A. La définition concrète et matérielle de la notion de résidence
L’apport principal de l’arrêt réside dans son approche pragmatique de la notion de résidence. Plutôt que de s’en tenir à l’intention de se loger séparément, manifestée par la signature d’un bail, la cour recherche si le logement était matériellement habitable. L’absence d’électricité en plein hiver est perçue comme un obstacle rédhibitoire à une occupation effective. La formule de la cour est à cet égard dénuée d’ambiguïté : « En l’absence d’électricité dans le logement loué (…) avant le 5 janvier 2018, celle-ci ne peut être regardée comme y résidant déjà le 31 décembre 2017 ».

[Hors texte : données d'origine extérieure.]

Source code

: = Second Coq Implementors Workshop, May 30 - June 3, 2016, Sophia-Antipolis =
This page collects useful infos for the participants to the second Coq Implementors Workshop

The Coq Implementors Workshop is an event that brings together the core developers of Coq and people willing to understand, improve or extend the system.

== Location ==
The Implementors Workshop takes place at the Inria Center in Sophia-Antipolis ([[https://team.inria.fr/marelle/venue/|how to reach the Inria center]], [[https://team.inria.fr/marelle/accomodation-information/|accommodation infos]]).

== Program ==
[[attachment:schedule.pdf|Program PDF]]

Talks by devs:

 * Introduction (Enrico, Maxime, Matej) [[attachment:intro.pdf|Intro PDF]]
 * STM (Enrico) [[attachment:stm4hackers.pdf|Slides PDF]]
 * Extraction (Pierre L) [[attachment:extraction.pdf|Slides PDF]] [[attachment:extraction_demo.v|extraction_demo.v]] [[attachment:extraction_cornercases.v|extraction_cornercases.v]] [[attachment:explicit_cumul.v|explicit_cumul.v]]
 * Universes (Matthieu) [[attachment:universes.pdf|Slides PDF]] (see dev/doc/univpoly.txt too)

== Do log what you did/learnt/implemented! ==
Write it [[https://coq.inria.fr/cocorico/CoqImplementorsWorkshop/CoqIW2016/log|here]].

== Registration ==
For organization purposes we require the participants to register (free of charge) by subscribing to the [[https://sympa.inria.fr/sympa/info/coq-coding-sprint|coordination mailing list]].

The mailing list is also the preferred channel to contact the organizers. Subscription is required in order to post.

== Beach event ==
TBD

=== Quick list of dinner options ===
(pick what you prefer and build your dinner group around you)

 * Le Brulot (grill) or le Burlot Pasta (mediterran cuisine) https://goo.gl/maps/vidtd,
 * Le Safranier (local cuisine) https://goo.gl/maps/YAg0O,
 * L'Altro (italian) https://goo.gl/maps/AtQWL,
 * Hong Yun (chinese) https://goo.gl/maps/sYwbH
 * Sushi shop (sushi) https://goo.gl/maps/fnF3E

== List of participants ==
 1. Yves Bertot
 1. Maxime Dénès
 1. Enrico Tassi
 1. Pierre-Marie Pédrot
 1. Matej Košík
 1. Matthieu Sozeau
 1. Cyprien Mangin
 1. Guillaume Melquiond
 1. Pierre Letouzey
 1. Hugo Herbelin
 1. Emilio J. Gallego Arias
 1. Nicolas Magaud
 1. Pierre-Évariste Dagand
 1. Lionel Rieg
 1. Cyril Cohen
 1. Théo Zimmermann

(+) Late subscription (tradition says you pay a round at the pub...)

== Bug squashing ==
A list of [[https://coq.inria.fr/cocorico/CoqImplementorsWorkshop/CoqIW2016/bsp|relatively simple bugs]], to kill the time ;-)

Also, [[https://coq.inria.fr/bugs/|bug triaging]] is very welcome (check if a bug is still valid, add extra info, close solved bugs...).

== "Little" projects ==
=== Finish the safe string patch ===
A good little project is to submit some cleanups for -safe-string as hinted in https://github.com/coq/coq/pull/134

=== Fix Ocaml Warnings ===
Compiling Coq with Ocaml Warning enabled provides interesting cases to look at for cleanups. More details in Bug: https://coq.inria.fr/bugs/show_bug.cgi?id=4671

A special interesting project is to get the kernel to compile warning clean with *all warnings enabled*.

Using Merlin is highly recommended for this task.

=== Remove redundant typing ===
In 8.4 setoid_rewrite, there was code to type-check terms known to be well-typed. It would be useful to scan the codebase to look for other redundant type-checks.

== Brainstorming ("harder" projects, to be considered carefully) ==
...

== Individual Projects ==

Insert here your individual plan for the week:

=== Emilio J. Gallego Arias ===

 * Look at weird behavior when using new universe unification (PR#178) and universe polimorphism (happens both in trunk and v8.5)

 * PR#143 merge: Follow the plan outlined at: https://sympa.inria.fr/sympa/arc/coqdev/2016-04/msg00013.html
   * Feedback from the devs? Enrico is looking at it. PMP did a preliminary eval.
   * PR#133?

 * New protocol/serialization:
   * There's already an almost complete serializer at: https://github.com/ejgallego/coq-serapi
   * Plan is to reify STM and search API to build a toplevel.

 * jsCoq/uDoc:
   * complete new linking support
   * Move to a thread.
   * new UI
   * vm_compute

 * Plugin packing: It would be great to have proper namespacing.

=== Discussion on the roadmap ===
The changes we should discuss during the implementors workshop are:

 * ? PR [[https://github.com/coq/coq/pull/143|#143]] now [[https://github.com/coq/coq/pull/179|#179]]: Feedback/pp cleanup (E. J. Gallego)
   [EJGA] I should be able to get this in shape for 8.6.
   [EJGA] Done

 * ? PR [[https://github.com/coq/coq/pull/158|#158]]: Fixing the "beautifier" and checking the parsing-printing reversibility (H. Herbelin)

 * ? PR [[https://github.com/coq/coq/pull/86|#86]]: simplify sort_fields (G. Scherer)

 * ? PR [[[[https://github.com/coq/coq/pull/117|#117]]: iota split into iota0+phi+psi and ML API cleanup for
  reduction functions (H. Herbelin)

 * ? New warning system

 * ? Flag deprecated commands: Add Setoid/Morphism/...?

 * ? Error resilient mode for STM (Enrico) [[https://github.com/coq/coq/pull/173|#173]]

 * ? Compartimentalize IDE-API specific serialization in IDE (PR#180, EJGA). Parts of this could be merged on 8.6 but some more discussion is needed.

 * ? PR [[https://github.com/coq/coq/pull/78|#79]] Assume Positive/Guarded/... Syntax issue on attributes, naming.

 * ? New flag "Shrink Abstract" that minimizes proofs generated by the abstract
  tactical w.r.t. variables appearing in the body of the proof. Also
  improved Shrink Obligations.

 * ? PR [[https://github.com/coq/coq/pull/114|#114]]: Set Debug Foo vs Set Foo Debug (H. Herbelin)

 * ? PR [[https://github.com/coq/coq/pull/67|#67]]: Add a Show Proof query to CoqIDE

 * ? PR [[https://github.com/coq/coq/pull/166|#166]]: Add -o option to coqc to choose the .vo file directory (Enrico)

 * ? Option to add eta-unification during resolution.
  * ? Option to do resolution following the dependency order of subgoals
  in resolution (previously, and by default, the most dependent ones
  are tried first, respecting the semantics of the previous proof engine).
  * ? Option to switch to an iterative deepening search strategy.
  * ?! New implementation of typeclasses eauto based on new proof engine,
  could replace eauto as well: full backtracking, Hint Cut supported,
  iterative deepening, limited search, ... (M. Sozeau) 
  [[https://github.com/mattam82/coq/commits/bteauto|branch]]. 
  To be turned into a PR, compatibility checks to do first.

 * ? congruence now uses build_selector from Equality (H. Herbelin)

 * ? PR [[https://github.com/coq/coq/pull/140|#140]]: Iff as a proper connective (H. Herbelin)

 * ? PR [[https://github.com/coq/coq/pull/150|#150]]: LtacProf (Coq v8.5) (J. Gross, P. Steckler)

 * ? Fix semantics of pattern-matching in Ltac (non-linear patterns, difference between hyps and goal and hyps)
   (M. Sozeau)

Cette analyse distingue clairement les actes préparatoires à un changement de résidence et la résidence effective elle-même. La signature d’un bail, la souscription de certains abonnements ou même le transport de meubles ne suffisent pas à consommer la rupture de la résidence commune. Seule la possibilité concrète de vivre dans le nouveau logement, caractérisée par la présence des commodités essentielles comme l’électricité, permet de considérer la résidence comme établie. Le juge administratif adopte ainsi une définition de la résidence qui est ancrée dans la réalité quotidienne et non dans la simple construction juridique.
B. La portée de la solution : un renforcement de la sécurité juridique du contribuable
Bien que rendue en fonction des circonstances particulières de l’espèce, cette décision n’en est pas moins porteuse d’enseignements. Elle vient préciser le degré de preuve exigé de l’administration fiscale lorsqu’elle entend remettre en cause une situation de fait déclarée. En exigeant la démonstration d’une occupation effective et non seulement d’une intention ou d’actes préparatoires, la cour élève le standard probatoire et limite le risque d’une appréciation trop extensive de la notion de résidence séparée.
Cette solution offre une plus grande prévisibilité aux contribuables, qui pourraient se voir opposer une imposition distincte sur la base d’éléments encore équivoques. Elle rappelle que la date du 31 décembre, fixée par l’article 196 bis du code général des impôts, doit être appréciée strictement au regard d’une situation de fait consolidée, et non d’une situation en devenir. En sanctionnant une analyse administrative jugée trop hâtive, la cour réaffirme que le doute sur la réalité d’une résidence séparée doit bénéficier au contribuable, conformément au principe de la charge de la preuve qui pèse sur l’administration.